Electrochemical properties of hydroxyapatite immobilization material for potential cytosensor fabrication

Abstract

Aim: The biorecognition unit of an electrochemical biosensor requires molecules that are immobilised to serve as a bridge between the recognition unit and the transducing surface. Unique materials that enhance immobilisation of biorecognition molecules and improve electrochemical signal transduction are important in overcoming challenges based on the sensitivity of biosensors. In this regard, the electrochemical properties (EPs) of hydroxyapatite (HAp) material for the direct immobilisation of cells was investigated. Methods: Snail shell HAp (SHAp) material was synthesised from Achatina achatina snail shells and phosphate-containing solutions. The SHAp material was characterised using X-ray diffractometry (XRD), Fourier transform infrared (FTIR) spectroscopy, and Raman spectroscopy to determine the structural configuration, after which it was blended with a conductive polymer [poly(3,4-ethylenedioxythiophene): poly-4-styrene sulfonate (PEDOT: PSS)] to improve the electrochemical responses. The SHAp/PEDOT: PSS blend was used to modify a screen-printed carbon electrode (SPCE) by drop-casting, followed by seeding of pheochromocytoma (PC 12) and human embryonic kidney (HEK)-293T cells on the modified SPCE to record the EP using cyclic voltammetry (CV) and electrochemical impedance spectroscopy (EIS). Red blood cells (RBCs) were used as a control. Results: The CV analysis showed lower peak currents for HEK 293T (50 µA) and PC 12 (120 µA) compared to the RBC (230 µA).

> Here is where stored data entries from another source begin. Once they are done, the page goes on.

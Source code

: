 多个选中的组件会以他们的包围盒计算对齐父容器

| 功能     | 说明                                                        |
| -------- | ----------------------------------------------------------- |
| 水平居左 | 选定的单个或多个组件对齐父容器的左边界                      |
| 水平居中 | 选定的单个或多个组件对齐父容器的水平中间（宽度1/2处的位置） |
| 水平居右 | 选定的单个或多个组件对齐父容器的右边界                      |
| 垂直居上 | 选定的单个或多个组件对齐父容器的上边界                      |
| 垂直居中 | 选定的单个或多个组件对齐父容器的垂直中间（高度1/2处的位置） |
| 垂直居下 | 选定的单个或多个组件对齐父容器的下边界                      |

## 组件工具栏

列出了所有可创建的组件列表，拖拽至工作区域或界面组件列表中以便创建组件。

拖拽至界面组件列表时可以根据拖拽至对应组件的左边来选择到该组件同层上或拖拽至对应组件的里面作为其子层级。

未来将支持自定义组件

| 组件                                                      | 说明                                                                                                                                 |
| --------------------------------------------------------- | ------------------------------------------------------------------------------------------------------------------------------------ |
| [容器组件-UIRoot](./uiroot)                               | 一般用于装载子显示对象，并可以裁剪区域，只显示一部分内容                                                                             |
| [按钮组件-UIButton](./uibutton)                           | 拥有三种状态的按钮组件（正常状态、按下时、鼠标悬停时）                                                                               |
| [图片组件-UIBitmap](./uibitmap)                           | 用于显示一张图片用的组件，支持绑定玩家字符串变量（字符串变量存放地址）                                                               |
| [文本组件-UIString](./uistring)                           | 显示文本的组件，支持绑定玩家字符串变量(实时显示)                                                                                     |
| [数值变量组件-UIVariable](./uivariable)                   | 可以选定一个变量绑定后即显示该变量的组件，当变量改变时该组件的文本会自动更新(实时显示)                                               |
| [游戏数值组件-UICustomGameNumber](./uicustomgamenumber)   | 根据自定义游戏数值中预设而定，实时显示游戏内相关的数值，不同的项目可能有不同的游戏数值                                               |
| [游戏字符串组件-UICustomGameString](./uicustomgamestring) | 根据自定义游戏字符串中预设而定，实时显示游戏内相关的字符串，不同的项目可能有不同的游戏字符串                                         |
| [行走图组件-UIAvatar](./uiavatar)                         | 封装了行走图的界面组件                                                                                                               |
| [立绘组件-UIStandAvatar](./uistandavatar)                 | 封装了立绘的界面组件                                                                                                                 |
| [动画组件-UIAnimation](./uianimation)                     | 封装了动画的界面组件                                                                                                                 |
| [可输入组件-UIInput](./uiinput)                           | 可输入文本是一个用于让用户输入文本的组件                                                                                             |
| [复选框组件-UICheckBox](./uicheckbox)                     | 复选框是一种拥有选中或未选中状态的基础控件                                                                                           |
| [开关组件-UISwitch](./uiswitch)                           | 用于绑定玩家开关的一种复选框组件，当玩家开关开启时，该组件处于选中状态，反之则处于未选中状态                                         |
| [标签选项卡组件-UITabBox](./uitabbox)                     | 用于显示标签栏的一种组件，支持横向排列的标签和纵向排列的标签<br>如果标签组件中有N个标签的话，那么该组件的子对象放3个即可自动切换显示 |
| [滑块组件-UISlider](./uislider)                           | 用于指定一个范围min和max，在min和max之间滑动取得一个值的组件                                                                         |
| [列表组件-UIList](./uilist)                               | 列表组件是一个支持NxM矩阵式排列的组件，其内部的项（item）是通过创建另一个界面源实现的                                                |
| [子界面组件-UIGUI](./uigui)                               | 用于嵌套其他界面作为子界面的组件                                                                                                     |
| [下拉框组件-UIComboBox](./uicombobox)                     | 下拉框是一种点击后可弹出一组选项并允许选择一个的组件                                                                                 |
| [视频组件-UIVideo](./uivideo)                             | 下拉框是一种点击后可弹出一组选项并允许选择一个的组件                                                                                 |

Also, the EIS showed impedance values of 0.70 for HEK 293T, 0.62 for PC 12, and 0.52 mΩ for RBC. The findings indicate that SHAp/PEDOT: PSS enables the differentiation of cell proliferation signals through voltammetric and impedimetric measurements. Conclusions: The unique current and impedance differences among the cells could serve as potential markers for rapid cell detection.